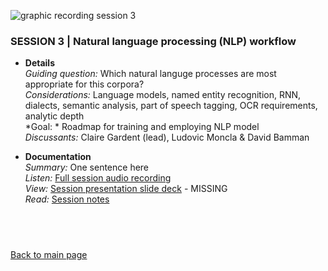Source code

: ![graphic recording session 3](images/graphic-recording-session3.png)
### SESSION 3 | Natural language processing (NLP) workflow

- **Details**  
    *Guiding question:* Which natural languge processes are most appropriate for this corpora?  
	*Considerations:* Language models, named entity recognition, RNN, dialects, semantic analysis, part of speech tagging, OCR requirements, analytic depth   
	*Goal: *	Roadmap for training and employing NLP model  
	*Discussants:*	Claire Gardent (lead), Ludovic Moncla & David Bamman 
    
    
- **Documentation**  
    *Summary:* One sentence here  
    *Listen:* [Full session audio recording](audio/session3.MP3)   
    *View:* [Session presentation slide deck](link) - MISSING  
    *Read:* [Session notes](https://docs.google.com/document/d/196V79SznVOMz-1G63dCI5LCIg0iVKNmMWCP2aSaxHw0/edit?usp=sharing)
  
&nbsp;
-----------------------------
[Back to main page](../readme.md)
================
__Assignment__
Pull together all lines from the data that mention the word "recording".

__Solution for this problem__
: ![graphic recording session 3](images/graphic-recording-session3.png)
    *Listen:* [Full session audio recording](audio/session3.MP3)   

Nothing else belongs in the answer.